### Problem description
The reply to the records below should contain exactly the lines from the line with "- [Vue Router 4](https://router.vuejs.org)" through the line with "<div align=center>Made with", and nothing besides.

+ + + + +

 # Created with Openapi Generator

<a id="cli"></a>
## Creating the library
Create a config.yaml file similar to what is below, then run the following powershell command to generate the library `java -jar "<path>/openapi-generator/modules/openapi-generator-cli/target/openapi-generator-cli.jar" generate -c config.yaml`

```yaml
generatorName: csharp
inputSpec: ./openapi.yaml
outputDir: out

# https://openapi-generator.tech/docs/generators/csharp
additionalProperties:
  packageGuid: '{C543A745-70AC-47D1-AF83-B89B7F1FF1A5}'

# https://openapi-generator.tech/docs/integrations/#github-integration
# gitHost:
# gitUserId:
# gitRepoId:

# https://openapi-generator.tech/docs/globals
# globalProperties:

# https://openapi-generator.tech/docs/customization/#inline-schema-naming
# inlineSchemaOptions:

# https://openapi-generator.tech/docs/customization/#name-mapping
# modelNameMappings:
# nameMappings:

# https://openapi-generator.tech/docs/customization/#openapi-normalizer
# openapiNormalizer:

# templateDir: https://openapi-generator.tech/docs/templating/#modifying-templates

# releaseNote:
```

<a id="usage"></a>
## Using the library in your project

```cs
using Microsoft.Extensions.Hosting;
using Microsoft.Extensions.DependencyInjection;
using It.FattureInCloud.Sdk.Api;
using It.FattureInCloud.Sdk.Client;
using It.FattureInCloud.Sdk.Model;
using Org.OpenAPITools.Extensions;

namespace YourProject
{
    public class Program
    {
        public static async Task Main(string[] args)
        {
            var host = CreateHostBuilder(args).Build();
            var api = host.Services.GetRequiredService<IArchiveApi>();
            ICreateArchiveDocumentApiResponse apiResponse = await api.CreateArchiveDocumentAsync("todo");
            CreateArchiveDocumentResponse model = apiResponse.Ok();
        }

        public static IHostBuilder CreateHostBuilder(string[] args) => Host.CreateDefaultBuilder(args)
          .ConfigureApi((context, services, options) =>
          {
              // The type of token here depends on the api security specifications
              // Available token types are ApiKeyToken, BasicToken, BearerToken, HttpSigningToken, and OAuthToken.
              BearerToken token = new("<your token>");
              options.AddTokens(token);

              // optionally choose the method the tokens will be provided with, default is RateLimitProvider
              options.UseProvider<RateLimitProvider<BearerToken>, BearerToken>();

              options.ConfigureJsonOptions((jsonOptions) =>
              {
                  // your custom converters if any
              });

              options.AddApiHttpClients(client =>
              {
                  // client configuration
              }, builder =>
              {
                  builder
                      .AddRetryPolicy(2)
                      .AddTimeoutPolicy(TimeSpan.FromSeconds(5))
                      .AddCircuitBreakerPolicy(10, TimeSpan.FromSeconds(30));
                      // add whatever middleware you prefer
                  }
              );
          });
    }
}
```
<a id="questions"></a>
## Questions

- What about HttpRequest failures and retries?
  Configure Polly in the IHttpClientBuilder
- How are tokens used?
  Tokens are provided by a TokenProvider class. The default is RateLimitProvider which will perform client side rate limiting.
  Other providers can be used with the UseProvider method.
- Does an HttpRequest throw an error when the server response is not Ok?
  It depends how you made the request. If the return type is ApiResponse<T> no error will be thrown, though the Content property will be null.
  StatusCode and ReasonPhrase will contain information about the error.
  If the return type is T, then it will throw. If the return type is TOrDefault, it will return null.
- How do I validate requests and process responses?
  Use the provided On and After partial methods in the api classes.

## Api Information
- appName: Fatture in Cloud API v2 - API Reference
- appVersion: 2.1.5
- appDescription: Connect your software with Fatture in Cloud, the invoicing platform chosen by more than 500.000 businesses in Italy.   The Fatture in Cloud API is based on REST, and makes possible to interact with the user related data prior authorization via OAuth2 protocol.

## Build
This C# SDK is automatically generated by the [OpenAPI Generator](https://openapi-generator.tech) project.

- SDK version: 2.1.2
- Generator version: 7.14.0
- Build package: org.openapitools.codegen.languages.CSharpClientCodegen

+ + + + +

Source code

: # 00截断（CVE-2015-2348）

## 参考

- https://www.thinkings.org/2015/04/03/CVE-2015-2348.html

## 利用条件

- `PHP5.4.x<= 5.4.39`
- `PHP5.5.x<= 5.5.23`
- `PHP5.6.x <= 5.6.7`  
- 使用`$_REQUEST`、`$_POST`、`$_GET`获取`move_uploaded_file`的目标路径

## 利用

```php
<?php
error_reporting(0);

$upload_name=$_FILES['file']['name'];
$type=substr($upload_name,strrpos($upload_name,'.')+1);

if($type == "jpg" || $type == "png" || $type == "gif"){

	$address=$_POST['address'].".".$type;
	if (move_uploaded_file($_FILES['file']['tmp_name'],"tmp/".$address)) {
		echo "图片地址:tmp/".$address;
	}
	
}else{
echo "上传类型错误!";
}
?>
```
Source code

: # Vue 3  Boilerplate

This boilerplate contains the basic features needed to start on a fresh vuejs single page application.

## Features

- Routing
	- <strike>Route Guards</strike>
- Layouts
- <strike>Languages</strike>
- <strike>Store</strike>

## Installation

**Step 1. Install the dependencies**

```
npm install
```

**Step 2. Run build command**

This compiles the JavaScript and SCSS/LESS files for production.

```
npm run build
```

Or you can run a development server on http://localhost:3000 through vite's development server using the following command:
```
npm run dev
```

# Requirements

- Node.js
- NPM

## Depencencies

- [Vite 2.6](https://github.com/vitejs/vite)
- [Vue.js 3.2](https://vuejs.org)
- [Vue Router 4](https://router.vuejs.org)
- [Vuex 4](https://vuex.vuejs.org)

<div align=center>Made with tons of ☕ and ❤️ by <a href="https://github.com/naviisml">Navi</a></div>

+ + + + +

### Response area
- [Vue Router 4](https://router.vuejs.org)
- [Vuex 4](https://vuex.vuejs.org)

<div align=center>Made with tons of ☕ and ❤️ by <a href="https://github.com/naviisml">Navi</a></div>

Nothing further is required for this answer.